Monday, October 8, 2012


Leaving India:

So I have begun the total 44 plus hour trip home.  From the time I awoke Sunday morning (which is Saturday night Alabama time) until I arrive at 4:33pm Monday evening (if we make all our connections) I will have been traveling for over 44 hours.  Whew!  What a trip.  The travel is as immense as is the garbage in India.  Take a look at these photos below…they were taken on my drive to the airport of a roadside dump. 

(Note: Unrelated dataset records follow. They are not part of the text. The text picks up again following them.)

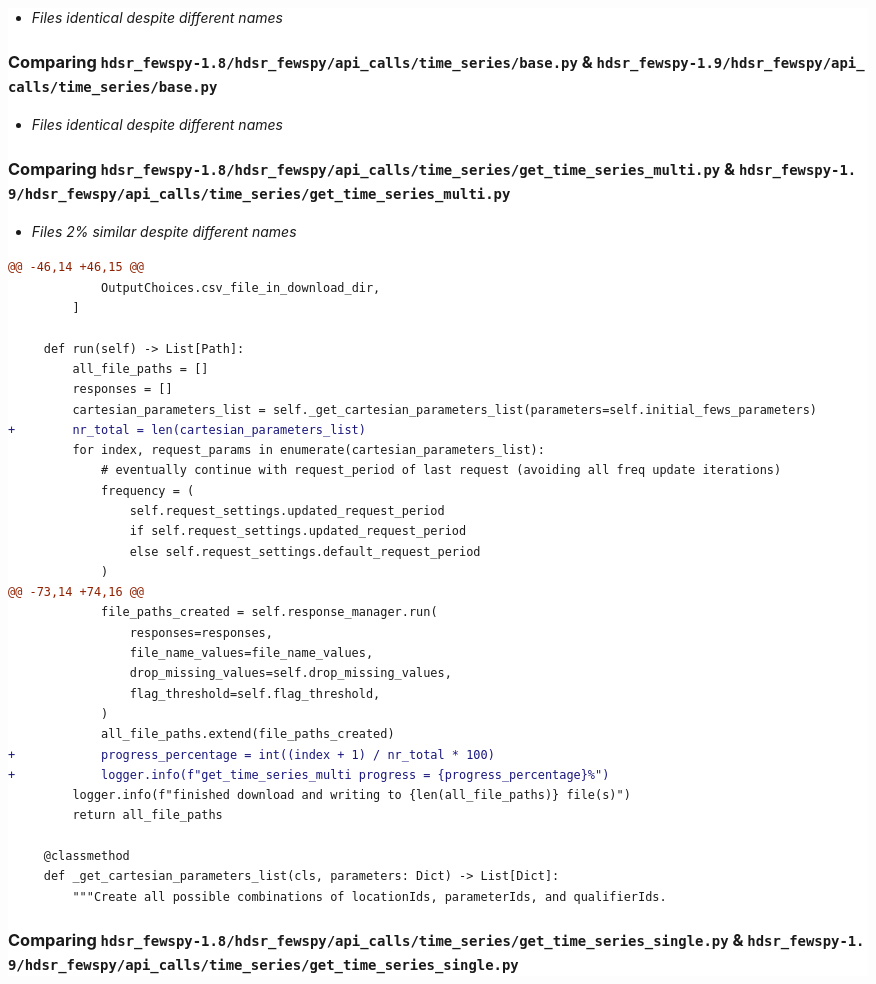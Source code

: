  * *Files identical despite different names*

### Comparing `hdsr_fewspy-1.8/hdsr_fewspy/api_calls/time_series/base.py` & `hdsr_fewspy-1.9/hdsr_fewspy/api_calls/time_series/base.py`

 * *Files identical despite different names*

### Comparing `hdsr_fewspy-1.8/hdsr_fewspy/api_calls/time_series/get_time_series_multi.py` & `hdsr_fewspy-1.9/hdsr_fewspy/api_calls/time_series/get_time_series_multi.py`

 * *Files 2% similar despite different names*

```diff
@@ -46,14 +46,15 @@
             OutputChoices.csv_file_in_download_dir,
         ]
 
     def run(self) -> List[Path]:
         all_file_paths = []
         responses = []
         cartesian_parameters_list = self._get_cartesian_parameters_list(parameters=self.initial_fews_parameters)
+        nr_total = len(cartesian_parameters_list)
         for index, request_params in enumerate(cartesian_parameters_list):
             # eventually continue with request_period of last request (avoiding all freq update iterations)
             frequency = (
                 self.request_settings.updated_request_period
                 if self.request_settings.updated_request_period
                 else self.request_settings.default_request_period
             )
@@ -73,14 +74,16 @@
             file_paths_created = self.response_manager.run(
                 responses=responses,
                 file_name_values=file_name_values,
                 drop_missing_values=self.drop_missing_values,
                 flag_threshold=self.flag_threshold,
             )
             all_file_paths.extend(file_paths_created)
+            progress_percentage = int((index + 1) / nr_total * 100)
+            logger.info(f"get_time_series_multi progress = {progress_percentage}%")
         logger.info(f"finished download and writing to {len(all_file_paths)} file(s)")
         return all_file_paths
 
     @classmethod
     def _get_cartesian_parameters_list(cls, parameters: Dict) -> List[Dict]:
         """Create all possible combinations of locationIds, parameterIds, and qualifierIds.
```

### Comparing `hdsr_fewspy-1.8/hdsr_fewspy/api_calls/time_series/get_time_series_single.py` & `hdsr_fewspy-1.9/hdsr_fewspy/api_calls/time_series/get_time_series_single.py`
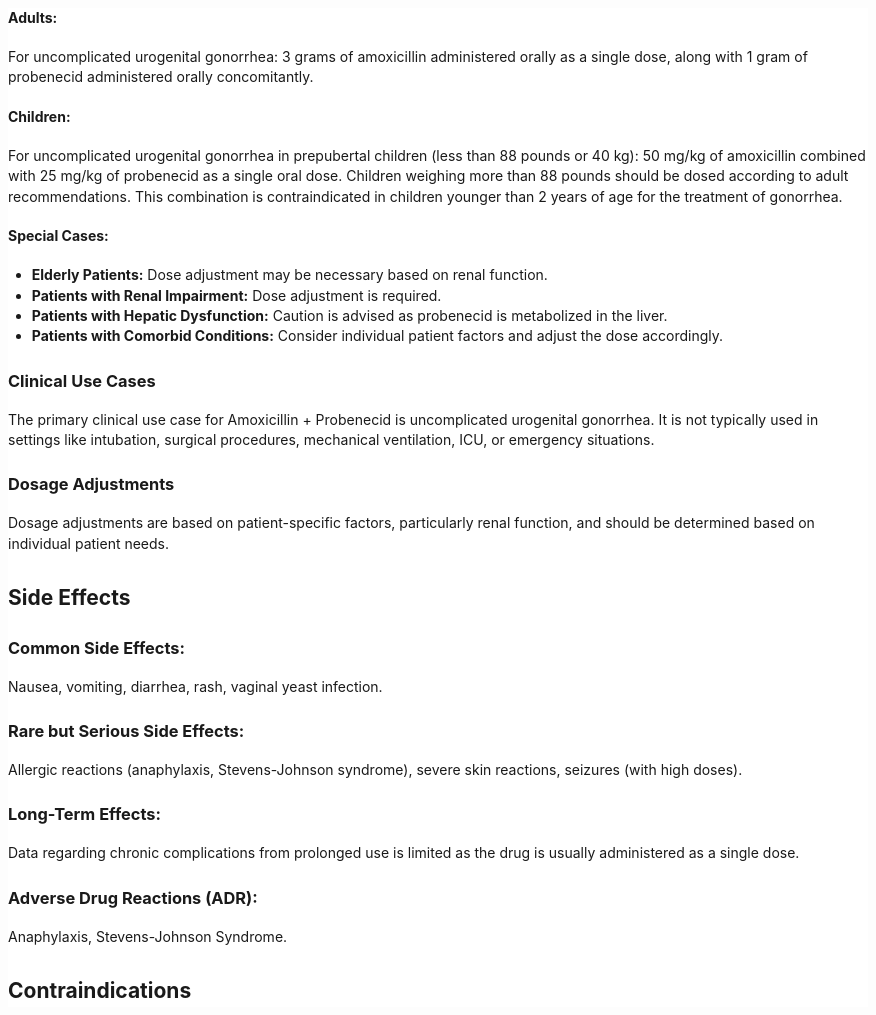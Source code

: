 #### **Adults:**

For uncomplicated urogenital gonorrhea: 3 grams of amoxicillin administered orally as a single dose, along with 1 gram of probenecid administered orally concomitantly.

#### **Children:**

For uncomplicated urogenital gonorrhea in prepubertal children (less than 88 pounds or 40 kg): 50 mg/kg of amoxicillin combined with 25 mg/kg of probenecid as a single oral dose.  Children weighing more than 88 pounds should be dosed according to adult recommendations. This combination is contraindicated in children younger than 2 years of age for the treatment of gonorrhea.

#### **Special Cases:**

* **Elderly Patients:** Dose adjustment may be necessary based on renal function.
* **Patients with Renal Impairment:** Dose adjustment is required.
* **Patients with Hepatic Dysfunction:**  Caution is advised as probenecid is metabolized in the liver. 
* **Patients with Comorbid Conditions:**  Consider individual patient factors and adjust the dose accordingly.

### **Clinical Use Cases**

The primary clinical use case for Amoxicillin + Probenecid is uncomplicated urogenital gonorrhea. It is not typically used in settings like intubation, surgical procedures, mechanical ventilation, ICU, or emergency situations.

### **Dosage Adjustments**

Dosage adjustments are based on patient-specific factors, particularly renal function, and should be determined based on individual patient needs.


## **Side Effects**

### **Common Side Effects:**

Nausea, vomiting, diarrhea, rash, vaginal yeast infection.

### **Rare but Serious Side Effects:**

Allergic reactions (anaphylaxis, Stevens-Johnson syndrome), severe skin reactions, seizures (with high doses).

### **Long-Term Effects:**

Data regarding chronic complications from prolonged use is limited as the drug is usually administered as a single dose.

### **Adverse Drug Reactions (ADR):**

Anaphylaxis, Stevens-Johnson Syndrome.

## **Contraindications**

My group has done some processing and we have said India is just a complete overload to ones senses.  There is over stimulation everywhere from crowds, to smells, to noise, to lights, to beggars, etc.  People literally have very little privacy here.  People commonly bath and potty on the street in full few of others.  There seems to be nowhere to go to escape the intense life that is constantly throbbing in India.   As we had to be out of our hotel by 3pm and our flight did not leave until 12:50am we spent several hours at a local mall.  A large mall.  It pumped LOUD music everywhere.  Songs in the atrium, songs in each store, songs in coffee shops and songs in restaurants…all different songs, all loud.  Smells were everywhere…good smells of cinnamon and coffee and bad smells of too much incense and body odor.  SO MUCH BODY ODOR!  And have I told you all how much you are stared at if you are white.  Everywhere you go men and women (but mostly men, as women keep their eyes down a lot) stare relentlessly at you.  They will walk over and stand in front of you to just stare at you.  My frustration with this grew and grew to where by the end I could not have but just stare back with the “What the heck are you looking at?”  gaze in my eyes.  Again one more way there seems to be no solitude in India. 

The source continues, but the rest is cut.